**Task statement**:
Keep the text of the data exactly as it is and omit each picture from the copy.

**Input data**:
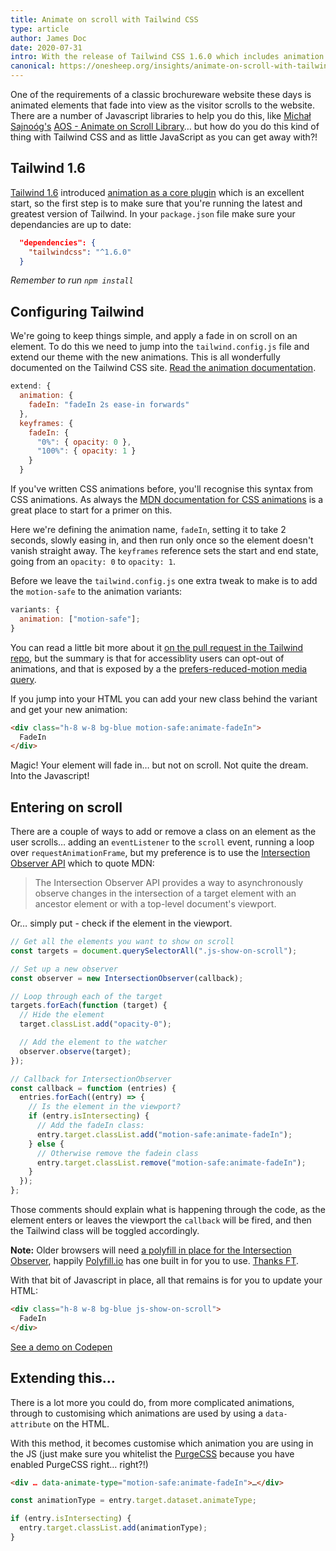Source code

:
 ```yaml
---
title: Animate on scroll with Tailwind CSS
type: article
author: James Doc
date: 2020-07-31
intro: With the release of Tailwind CSS 1.6.0 which includes animation support, how can we use it for animate on scroll?
canonical: https://onesheep.org/insights/animate-on-scroll-with-tailwind-css
---
```


One of the requirements of a classic brochureware website these days is animated elements that fade into view as the visitor scrolls to the website. There are a number of Javascript libraries to help you do this, like [Michał Sajnoóg's](https://github.com/michalsnik) [AOS - Animate on Scroll Library](https://michalsnik.github.io/aos/)… but how do you do this kind of thing with Tailwind CSS and as little JavaScript as you can get away with?!

## Tailwind 1.6

[Tailwind 1.6](https://blog.tailwindcss.com/tailwindcss-1-6) introduced [animation as a core plugin](https://github.com/tailwindlabs/tailwindcss/pull/2068) which is an excellent start, so the first step is to make sure that you're running the latest and greatest version of Tailwind. In your `package.json` file make sure your dependancies are up to date:

```json
  "dependencies": {
    "tailwindcss": "^1.6.0"
  }
```

_Remember to run `npm install`_

## Configuring Tailwind

We're going to keep things simple, and apply a fade in on scroll on an element. To do this we need to jump into the `tailwind.config.js` file and extend our theme with the new animations. This is all wonderfully documented on the Tailwind CSS site. [Read the animation documentation](https://tailwindcss.com/docs/animation/).

```javascript
extend: {
  animation: {
    fadeIn: "fadeIn 2s ease-in forwards"
  },
  keyframes: {
    fadeIn: {
      "0%": { opacity: 0 },
      "100%": { opacity: 1 }
    }
  }
```

If you've written CSS animations before, you'll recognise this syntax from CSS animations. As always the [MDN documentation for CSS animations](https://developer.mozilla.org/en-US/docs/Web/CSS/animation) is a great place to start for a primer on this.

Here we're defining the animation name, `fadeIn`, setting it to take 2 seconds, slowly easing in, and then run only once so the element doesn't vanish straight away. The `keyframes` reference sets the start and end state, going from an `opacity: 0` to `opacity: 1`.

Before we leave the `tailwind.config.js` one extra tweak to make is to add the `motion-safe` to the animation variants:

```javascript
variants: {
  animation: ["motion-safe"];
}
```

You can read a little bit more about it [on the pull request in the Tailwind repo](https://github.com/tailwindlabs/tailwindcss/pull/2071), but the summary is that for accessiblity users can opt-out of animations, and that is exposed by a the [prefers-reduced-motion media query](https://developer.mozilla.org/en-US/docs/Web/CSS/@media/prefers-reduced-motion).

If you jump into your HTML you can add your new class behind the variant and get your new animation:

```html
<div class="h-8 w-8 bg-blue motion-safe:animate-fadeIn">
  FadeIn
</div>
```

Magic! Your element will fade in… but not on scroll. Not quite the dream. Into the Javascript!

## Entering on scroll

There are a couple of ways to add or remove a class on an element as the user scrolls… adding an `eventListener` to the `scroll` event, running a loop over `requestAnimationFrame`, but my preference is to use the [Intersection Observer API](https://developer.mozilla.org/en-US/docs/Web/API/Intersection_Observer_API) which to quote MDN:

> The Intersection Observer API provides a way to asynchronously observe changes in the intersection of a target element with an ancestor element or with a top-level document's viewport.

Or… simply put - check if the element in the viewport.

```javascript
// Get all the elements you want to show on scroll
const targets = document.querySelectorAll(".js-show-on-scroll");

// Set up a new observer
const observer = new IntersectionObserver(callback);

// Loop through each of the target
targets.forEach(function (target) {
  // Hide the element
  target.classList.add("opacity-0");

  // Add the element to the watcher
  observer.observe(target);
});

// Callback for IntersectionObserver
const callback = function (entries) {
  entries.forEach((entry) => {
    // Is the element in the viewport?
    if (entry.isIntersecting) {
      // Add the fadeIn class:
      entry.target.classList.add("motion-safe:animate-fadeIn");
    } else {
      // Otherwise remove the fadein class
      entry.target.classList.remove("motion-safe:animate-fadeIn");
    }
  });
};
```

Those comments should explain what is happening through the code, as the element enters or leaves the viewport the `callback` will be fired, and then the Tailwind class will be toggled accordingly.

**Note:** Older browsers will need [a polyfill in place for the Intersection Observer](https://github.com/Financial-Times/polyfill-library/tree/master/polyfills/IntersectionObserver), happily [Polyfill.io](https://polyfill.io/v3/url-builder/) has one built in for you to use. [Thanks FT](https://github.com/Financial-Times/polyfill-library).

With that bit of Javascript in place, all that remains is for you to update your HTML:

```html
<div class="h-8 w-8 bg-blue js-show-on-scroll">
  FadeIn
</div>
```

[See a demo on Codepen](https://codepen.io/jamesdoc/pen/qBbeOym?editors=1010)

## Extending this…

There is a lot more you could do, from more complicated animations, through to customising which animations are used by using a `data-attribute` on the HTML.

With this method, it becomes customise which animation you are using in the JS (just make sure you whitelist the [PurgeCSS](https://github.com/tailwindlabs/tailwindcss/pull/1639) because you have enabled PurgeCSS right… right?!)

```html
<div … data-animate-type="motion-safe:animate-fadeIn">…</div>
```

```javascript
const animationType = entry.target.dataset.animateType;

if (entry.isIntersecting) {
  entry.target.classList.add(animationType);
}
```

**Result**:
Source code

:
 ```yaml
---
title: Animate on scroll with Tailwind CSS
type: article
author: James Doc
date: 2020-07-31
intro: With the release of Tailwind CSS 1.6.0 which includes animation support, how can we use it for animate on scroll?
canonical: https://onesheep.org/insights/animate-on-scroll-with-tailwind-css
---
```


One of the requirements of a classic brochureware website these days is animated elements that fade into view as the visitor scrolls to the website. There are a number of Javascript libraries to help you do this, like [Michał Sajnoóg's](https://github.com/michalsnik) [AOS - Animate on Scroll Library](https://michalsnik.github.io/aos/)… but how do you do this kind of thing with Tailwind CSS and as little JavaScript as you can get away with?!

## Tailwind 1.6

[Tailwind 1.6](https://blog.tailwindcss.com/tailwindcss-1-6) introduced [animation as a core plugin](https://github.com/tailwindlabs/tailwindcss/pull/2068) which is an excellent start, so the first step is to make sure that you're running the latest and greatest version of Tailwind. In your `package.json` file make sure your dependancies are up to date:

```json
  "dependencies": {
    "tailwindcss": "^1.6.0"
  }
```

_Remember to run `npm install`_

## Configuring Tailwind

We're going to keep things simple, and apply a fade in on scroll on an element. To do this we need to jump into the `tailwind.config.js` file and extend our theme with the new animations. This is all wonderfully documented on the Tailwind CSS site. [Read the animation documentation](https://tailwindcss.com/docs/animation/).

```javascript
extend: {
  animation: {
    fadeIn: "fadeIn 2s ease-in forwards"
  },
  keyframes: {
    fadeIn: {
      "0%": { opacity: 0 },
      "100%": { opacity: 1 }
    }
  }
```

If you've written CSS animations before, you'll recognise this syntax from CSS animations. As always the [MDN documentation for CSS animations](https://developer.mozilla.org/en-US/docs/Web/CSS/animation) is a great place to start for a primer on this.

Here we're defining the animation name, `fadeIn`, setting it to take 2 seconds, slowly easing in, and then run only once so the element doesn't vanish straight away. The `keyframes` reference sets the start and end state, going from an `opacity: 0` to `opacity: 1`.

Before we leave the `tailwind.config.js` one extra tweak to make is to add the `motion-safe` to the animation variants:

```javascript
variants: {
  animation: ["motion-safe"];
}
```

You can read a little bit more about it [on the pull request in the Tailwind repo](https://github.com/tailwindlabs/tailwindcss/pull/2071), but the summary is that for accessiblity users can opt-out of animations, and that is exposed by a the [prefers-reduced-motion media query](https://developer.mozilla.org/en-US/docs/Web/CSS/@media/prefers-reduced-motion).

If you jump into your HTML you can add your new class behind the variant and get your new animation:

```html
<div class="h-8 w-8 bg-blue motion-safe:animate-fadeIn">
  FadeIn
</div>
```

Magic! Your element will fade in… but not on scroll. Not quite the dream. Into the Javascript!

## Entering on scroll

There are a couple of ways to add or remove a class on an element as the user scrolls… adding an `eventListener` to the `scroll` event, running a loop over `requestAnimationFrame`, but my preference is to use the [Intersection Observer API](https://developer.mozilla.org/en-US/docs/Web/API/Intersection_Observer_API) which to quote MDN:

> The Intersection Observer API provides a way to asynchronously observe changes in the intersection of a target element with an ancestor element or with a top-level document's viewport.

Or… simply put - check if the element in the viewport.

```javascript
// Get all the elements you want to show on scroll
const targets = document.querySelectorAll(".js-show-on-scroll");

// Set up a new observer
const observer = new IntersectionObserver(callback);

// Loop through each of the target
targets.forEach(function (target) {
  // Hide the element
  target.classList.add("opacity-0");

  // Add the element to the watcher
  observer.observe(target);
});

// Callback for IntersectionObserver
const callback = function (entries) {
  entries.forEach((entry) => {
    // Is the element in the viewport?
    if (entry.isIntersecting) {
      // Add the fadeIn class:
      entry.target.classList.add("motion-safe:animate-fadeIn");
    } else {
      // Otherwise remove the fadein class
      entry.target.classList.remove("motion-safe:animate-fadeIn");
    }
  });
};
```

Those comments should explain what is happening through the code, as the element enters or leaves the viewport the `callback` will be fired, and then the Tailwind class will be toggled accordingly.

**Note:** Older browsers will need [a polyfill in place for the Intersection Observer](https://github.com/Financial-Times/polyfill-library/tree/master/polyfills/IntersectionObserver), happily [Polyfill.io](https://polyfill.io/v3/url-builder/) has one built in for you to use. [Thanks FT](https://github.com/Financial-Times/polyfill-library).

With that bit of Javascript in place, all that remains is for you to update your HTML:

```html
<div class="h-8 w-8 bg-blue js-show-on-scroll">
  FadeIn
</div>
```

[See a demo on Codepen](https://codepen.io/jamesdoc/pen/qBbeOym?editors=1010)

## Extending this…

There is a lot more you could do, from more complicated animations, through to customising which animations are used by using a `data-attribute` on the HTML.

With this method, it becomes customise which animation you are using in the JS (just make sure you whitelist the [PurgeCSS](https://github.com/tailwindlabs/tailwindcss/pull/1639) because you have enabled PurgeCSS right… right?!)

```html
<div … data-animate-type="motion-safe:animate-fadeIn">…</div>
```

```javascript
const animationType = entry.target.dataset.animateType;

if (entry.isIntersecting) {
  entry.target.classList.add(animationType);
}
```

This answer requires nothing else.